Graphics chip maker NVidia has been ordered by an arbitration panel to continue supplying Microsoft with chips for its Xbox video game console, the company said in a filing with the US Securities and Exchange Commission (SEC).
In March 2000, NVidia agreed to supply certain graphics and processing chips for Microsoft's game console but the companies are in dispute over the price the software giant pays for the NVidia chips and the quantities in which they are produced.
"The arbitration panel has issued an interim ruling that the company must supply Microsoft's reasonable requirements of chipsets, but no minimum or maximum amount has been set overall or for any particular period," NVidia said in its filing with the SEC.
NVidia did not say when the ruling was issued. Company representatives could not immediately be reached for comment.
Microsoft, which requested arbitration in April, has also asked for damages for what it considers to be violations of the agreement and requested that the arbitration panel reduce chipset prices it pays, while NVidia has asked for "pricing relief" over the chipsets along with claims for damages, NVidia said.
NVidia said in the filing that it has been recording, as deferred revenue, the difference between what Microsoft is actually paying and the lesser amount that Microsoft claims it should be paying.

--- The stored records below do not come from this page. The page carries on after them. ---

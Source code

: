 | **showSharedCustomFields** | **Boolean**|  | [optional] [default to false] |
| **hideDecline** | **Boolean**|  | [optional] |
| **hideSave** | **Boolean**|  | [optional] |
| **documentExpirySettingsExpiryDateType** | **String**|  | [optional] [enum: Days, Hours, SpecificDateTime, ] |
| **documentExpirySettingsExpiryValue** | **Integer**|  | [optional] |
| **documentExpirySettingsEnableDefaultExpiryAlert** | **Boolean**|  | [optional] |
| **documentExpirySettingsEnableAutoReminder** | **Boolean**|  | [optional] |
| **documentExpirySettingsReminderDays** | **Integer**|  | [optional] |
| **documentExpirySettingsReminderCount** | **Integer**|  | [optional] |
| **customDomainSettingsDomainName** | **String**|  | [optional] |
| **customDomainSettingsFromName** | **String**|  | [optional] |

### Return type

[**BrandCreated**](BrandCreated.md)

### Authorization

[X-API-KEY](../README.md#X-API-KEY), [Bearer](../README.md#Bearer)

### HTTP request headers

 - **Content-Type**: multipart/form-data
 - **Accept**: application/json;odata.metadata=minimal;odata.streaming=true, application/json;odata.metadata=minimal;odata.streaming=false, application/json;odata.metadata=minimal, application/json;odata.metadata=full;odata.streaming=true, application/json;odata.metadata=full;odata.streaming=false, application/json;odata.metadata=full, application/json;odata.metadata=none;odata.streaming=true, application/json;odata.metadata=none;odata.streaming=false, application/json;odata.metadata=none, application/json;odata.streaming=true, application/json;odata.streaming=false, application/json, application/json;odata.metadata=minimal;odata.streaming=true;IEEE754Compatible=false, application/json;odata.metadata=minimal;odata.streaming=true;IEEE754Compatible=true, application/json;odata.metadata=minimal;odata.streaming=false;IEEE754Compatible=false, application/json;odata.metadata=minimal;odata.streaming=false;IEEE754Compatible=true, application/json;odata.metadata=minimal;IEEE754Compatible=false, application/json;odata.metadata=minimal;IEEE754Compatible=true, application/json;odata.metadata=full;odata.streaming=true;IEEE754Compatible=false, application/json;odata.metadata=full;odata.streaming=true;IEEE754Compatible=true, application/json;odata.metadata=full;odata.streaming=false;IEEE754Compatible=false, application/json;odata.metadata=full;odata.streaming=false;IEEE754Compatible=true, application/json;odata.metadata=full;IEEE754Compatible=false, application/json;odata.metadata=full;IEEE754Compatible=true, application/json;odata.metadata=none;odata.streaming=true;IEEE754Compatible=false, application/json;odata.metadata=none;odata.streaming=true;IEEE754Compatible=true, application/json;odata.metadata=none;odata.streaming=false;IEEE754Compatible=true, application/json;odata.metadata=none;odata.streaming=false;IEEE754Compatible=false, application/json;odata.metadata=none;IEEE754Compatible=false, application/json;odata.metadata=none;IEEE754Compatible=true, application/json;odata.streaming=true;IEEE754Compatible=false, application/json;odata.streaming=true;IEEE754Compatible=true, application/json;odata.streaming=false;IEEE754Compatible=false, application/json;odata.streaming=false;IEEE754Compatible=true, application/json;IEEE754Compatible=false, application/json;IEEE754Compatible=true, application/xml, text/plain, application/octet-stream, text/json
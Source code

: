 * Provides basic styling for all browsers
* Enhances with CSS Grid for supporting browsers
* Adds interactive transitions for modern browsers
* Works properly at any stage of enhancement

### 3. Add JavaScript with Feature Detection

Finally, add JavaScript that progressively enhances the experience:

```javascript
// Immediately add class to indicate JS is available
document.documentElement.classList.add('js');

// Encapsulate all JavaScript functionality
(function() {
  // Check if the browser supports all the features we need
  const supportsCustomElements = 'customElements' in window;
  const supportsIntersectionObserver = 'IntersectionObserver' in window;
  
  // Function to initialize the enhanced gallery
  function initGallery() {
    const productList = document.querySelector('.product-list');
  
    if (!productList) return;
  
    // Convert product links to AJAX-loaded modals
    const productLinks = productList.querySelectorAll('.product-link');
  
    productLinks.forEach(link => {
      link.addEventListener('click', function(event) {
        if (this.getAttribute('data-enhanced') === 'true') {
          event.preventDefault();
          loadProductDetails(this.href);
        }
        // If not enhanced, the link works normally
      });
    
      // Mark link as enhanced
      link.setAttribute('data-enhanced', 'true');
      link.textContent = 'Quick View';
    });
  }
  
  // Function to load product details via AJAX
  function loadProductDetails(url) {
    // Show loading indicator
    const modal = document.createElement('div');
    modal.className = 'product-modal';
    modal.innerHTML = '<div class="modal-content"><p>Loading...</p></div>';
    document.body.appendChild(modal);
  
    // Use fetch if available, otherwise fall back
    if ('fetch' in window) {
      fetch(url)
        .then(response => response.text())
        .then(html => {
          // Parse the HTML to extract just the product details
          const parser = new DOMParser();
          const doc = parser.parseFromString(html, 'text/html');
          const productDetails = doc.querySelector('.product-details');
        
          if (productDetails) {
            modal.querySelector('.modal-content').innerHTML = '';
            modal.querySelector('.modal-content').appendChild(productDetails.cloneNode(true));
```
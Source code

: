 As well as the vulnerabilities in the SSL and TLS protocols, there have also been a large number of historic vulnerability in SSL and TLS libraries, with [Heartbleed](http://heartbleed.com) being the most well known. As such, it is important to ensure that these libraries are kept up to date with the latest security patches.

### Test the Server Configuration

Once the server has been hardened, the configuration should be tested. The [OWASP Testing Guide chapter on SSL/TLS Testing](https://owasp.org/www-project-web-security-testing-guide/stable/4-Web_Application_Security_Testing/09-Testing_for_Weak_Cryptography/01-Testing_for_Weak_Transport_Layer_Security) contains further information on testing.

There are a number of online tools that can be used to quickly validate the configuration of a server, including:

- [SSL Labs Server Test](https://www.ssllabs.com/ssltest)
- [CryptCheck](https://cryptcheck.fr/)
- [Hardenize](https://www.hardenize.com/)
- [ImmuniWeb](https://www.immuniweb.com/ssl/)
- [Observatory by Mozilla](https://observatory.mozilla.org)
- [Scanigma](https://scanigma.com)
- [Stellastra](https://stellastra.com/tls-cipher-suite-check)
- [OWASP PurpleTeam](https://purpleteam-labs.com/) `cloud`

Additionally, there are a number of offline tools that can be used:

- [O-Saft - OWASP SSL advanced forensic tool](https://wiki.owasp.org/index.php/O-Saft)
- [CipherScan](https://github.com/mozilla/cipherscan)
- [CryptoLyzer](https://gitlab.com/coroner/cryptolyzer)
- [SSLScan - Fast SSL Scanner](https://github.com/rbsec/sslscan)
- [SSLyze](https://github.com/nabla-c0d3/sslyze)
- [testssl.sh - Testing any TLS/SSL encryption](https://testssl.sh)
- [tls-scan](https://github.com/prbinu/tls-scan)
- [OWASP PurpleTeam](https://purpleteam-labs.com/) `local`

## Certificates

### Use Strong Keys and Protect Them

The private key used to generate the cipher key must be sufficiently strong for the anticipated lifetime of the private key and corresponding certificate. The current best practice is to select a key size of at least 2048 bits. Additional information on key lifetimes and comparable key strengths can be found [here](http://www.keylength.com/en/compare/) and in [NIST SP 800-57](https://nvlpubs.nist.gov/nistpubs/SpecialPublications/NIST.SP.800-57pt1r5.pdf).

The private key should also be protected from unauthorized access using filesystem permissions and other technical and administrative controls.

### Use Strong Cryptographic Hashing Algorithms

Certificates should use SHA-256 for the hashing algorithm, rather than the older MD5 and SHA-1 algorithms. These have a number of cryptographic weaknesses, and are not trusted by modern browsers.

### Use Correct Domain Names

The deferred amount was $US46.2 million as of July 28, the NVidia filing said. The company plans to continue deferring revenue related to the disputed pricing and volume discount for future sales of the processors until the matter is resolved.
The agreement between NVidia and Microsoft has been fraught with problems. In its second-quarter financial statement, NVidia asserted that graphics chips designed for the Xbox video game went unused after Microsoft altered some security aspects of the Xbox, making earlier NVidia chips obsolete in the process. As a result, NVidia was left with a chunk of unsold inventory.
In February, NVidia officials revealed that the SEC has begun an investigation into how NVidia recorded costs associated with its development of graphics chips for the Xbox; specifically, how it recorded reserves during the fourth quarter of its 2000 fiscal year and the first quarter of fiscal 2001.
The Microsoft-NVidia arbitration is being conducted in New York by a panel under the rules of the American Arbitration Association and is expected to be concluded by June 30, 2003, NVidia said in the filing.